Les récentes déclarations de Donald Trump, proposant d’accorder le statut de réfugié aux Afrikaners d’Afrique du Sud, ont provoqué des remous au sein de cette minorité blanche. Tandis que certains se sentent marginalisés dans la société post-apartheid, d’autres dénoncent un discours victimisant et hors de propos.

Par un matin ensoleillé à Pretoria, le Boeremark – marché fermier prisé des Afrikaners – déborde de vie. Les stands croulent sous les koeksisters sucrés, le biltong épicé, et les livres en afrikaans. Une scène paisible, bien éloignée des discours alarmistes diffusés aux États-Unis, où Donald Trump annonçait en février vouloir accueillir les Afrikaners comme réfugiés.

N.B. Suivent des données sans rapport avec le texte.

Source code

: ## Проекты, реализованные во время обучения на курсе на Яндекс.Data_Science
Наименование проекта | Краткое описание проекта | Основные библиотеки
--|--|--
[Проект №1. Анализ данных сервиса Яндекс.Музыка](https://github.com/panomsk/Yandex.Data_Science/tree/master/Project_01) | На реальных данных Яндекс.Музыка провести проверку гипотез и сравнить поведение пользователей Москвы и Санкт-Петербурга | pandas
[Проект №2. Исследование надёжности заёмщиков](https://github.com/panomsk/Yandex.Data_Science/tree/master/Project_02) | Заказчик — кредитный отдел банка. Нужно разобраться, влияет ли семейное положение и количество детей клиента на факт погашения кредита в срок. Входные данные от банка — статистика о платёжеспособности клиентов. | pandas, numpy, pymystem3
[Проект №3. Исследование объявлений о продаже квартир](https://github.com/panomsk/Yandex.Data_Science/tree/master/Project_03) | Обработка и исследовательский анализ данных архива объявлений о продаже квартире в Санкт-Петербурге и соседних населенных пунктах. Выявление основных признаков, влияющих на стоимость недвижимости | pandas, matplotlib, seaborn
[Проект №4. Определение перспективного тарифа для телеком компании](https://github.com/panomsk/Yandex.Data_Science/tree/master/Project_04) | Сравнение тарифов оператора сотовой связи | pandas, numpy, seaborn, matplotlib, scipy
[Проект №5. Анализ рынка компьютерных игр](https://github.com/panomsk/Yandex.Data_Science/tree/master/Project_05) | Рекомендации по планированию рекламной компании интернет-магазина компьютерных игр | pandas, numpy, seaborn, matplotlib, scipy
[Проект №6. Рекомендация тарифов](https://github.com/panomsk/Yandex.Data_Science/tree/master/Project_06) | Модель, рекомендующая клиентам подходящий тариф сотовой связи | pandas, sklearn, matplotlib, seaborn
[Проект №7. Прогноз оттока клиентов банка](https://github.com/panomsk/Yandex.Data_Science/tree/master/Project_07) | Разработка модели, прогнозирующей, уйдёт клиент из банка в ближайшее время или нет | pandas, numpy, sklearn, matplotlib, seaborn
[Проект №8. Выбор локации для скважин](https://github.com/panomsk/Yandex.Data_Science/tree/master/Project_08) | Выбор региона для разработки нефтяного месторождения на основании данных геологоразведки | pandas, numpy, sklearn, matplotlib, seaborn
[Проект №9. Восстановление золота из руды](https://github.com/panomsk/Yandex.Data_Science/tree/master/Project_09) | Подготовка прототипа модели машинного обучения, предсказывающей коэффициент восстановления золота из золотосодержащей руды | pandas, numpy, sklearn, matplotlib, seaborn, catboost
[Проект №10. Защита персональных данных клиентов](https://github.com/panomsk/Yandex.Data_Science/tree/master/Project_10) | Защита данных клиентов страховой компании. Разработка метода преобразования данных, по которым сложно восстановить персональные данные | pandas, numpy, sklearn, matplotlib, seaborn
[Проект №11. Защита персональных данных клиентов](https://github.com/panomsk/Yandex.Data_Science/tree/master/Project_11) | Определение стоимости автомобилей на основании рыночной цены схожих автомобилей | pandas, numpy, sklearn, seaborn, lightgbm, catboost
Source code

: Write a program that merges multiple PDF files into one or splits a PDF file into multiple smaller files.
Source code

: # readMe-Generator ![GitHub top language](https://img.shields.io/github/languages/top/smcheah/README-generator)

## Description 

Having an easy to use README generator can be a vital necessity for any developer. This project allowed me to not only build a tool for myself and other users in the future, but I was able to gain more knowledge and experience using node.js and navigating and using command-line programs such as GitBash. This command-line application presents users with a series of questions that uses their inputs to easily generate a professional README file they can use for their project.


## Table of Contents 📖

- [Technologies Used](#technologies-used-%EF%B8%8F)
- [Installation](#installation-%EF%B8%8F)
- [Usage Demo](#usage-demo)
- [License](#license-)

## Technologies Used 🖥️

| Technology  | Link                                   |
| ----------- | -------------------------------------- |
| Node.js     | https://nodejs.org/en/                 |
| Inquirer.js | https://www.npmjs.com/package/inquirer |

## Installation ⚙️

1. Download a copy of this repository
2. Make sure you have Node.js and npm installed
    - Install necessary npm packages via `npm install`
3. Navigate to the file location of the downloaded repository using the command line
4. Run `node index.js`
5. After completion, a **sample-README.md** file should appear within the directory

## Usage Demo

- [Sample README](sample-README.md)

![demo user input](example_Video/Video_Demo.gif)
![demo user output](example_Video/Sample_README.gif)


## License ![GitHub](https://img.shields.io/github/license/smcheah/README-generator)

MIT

Mais derrière cette quiétude rurale, les ressentis divergent. Pour certains visiteurs, l’Afrique du Sud post-apartheid est perçue comme hostile. “En tant que boer, je me sens visée par la criminalité et le racisme inversé”, confie Céséré Smith, 54 ans, vendeuse de bijoux. Elle salue l’initiative de Trump : “On nous pousse à avoir honte de ce que nous sommes. Ce n’est pas juste.”

Un héritage encombrant

Les Afrikaners – descendants des colons néerlandais – constituent la majorité des 7,3 % de Blancs sud-africains. Historiquement, ils furent les architectes de l’apartheid, régime aboli en 1994. Aujourd’hui, bien que les inégalités persistent, ils restent statistiquement avantagés. Le chômage touchait fin 2024 seulement 6,7 % des Blancs, contre 35,8 % des Noirs.

 

“La peur d’une persécution généralisée est une douleur fantôme”, estime Max du Preez, journaliste afrikaner. Selon lui, la culture afrikaner se porte même bien, avec des chaînes télé, des journaux et des festivals florissants.

 

Pourtant, une frange radicale s’est emparée d’un récit alarmiste, amplifié par des personnalités comme Elon Musk, évoquant un prétendu “génocide des Blancs” — malgré l’absence de preuves et des statistiques montrant que la criminalité touche principalement les jeunes hommes noirs des zones urbaines.

 

Une fracture idéologique croissante

 

Face à cette rhétorique, une autre voix s’élève : celle des Betereinders, un mouvement d’Afrikaners engagés pour une société inclusive. À Johannesburg, dans une église modeste, cinq hommes – Noirs et Blancs – discutent autour de tranches de biltong.

 

“Ce discours de persécution blanche est une insulte à l’histoire”, affirme Trevor Ntlhola, pasteur de 57 ans. Alexander Venter, 70 ans, renchérit : “Le conditionnement racial de l’apartheid n’a pas disparu, il s’est juste dissimulé.”

 

Pour Schalk van Heerden, cofondateur du groupe, Trump a fourni un “mégaphone aux extrémistes blancs”. Son compagnon de route, Johan Erasmus, défend au contraire l’intégration : “Je veux que mes enfants grandissent dans une Afrique du Sud sûre et unie.”

Malgré les tensions, l’idéal d’une nation arc-en-ciel, prôné par Mandela, n’a pas disparu. “Depuis trente ans, on parie contre nous”, conclut Erasmus. “Mais nous sommes toujours là.”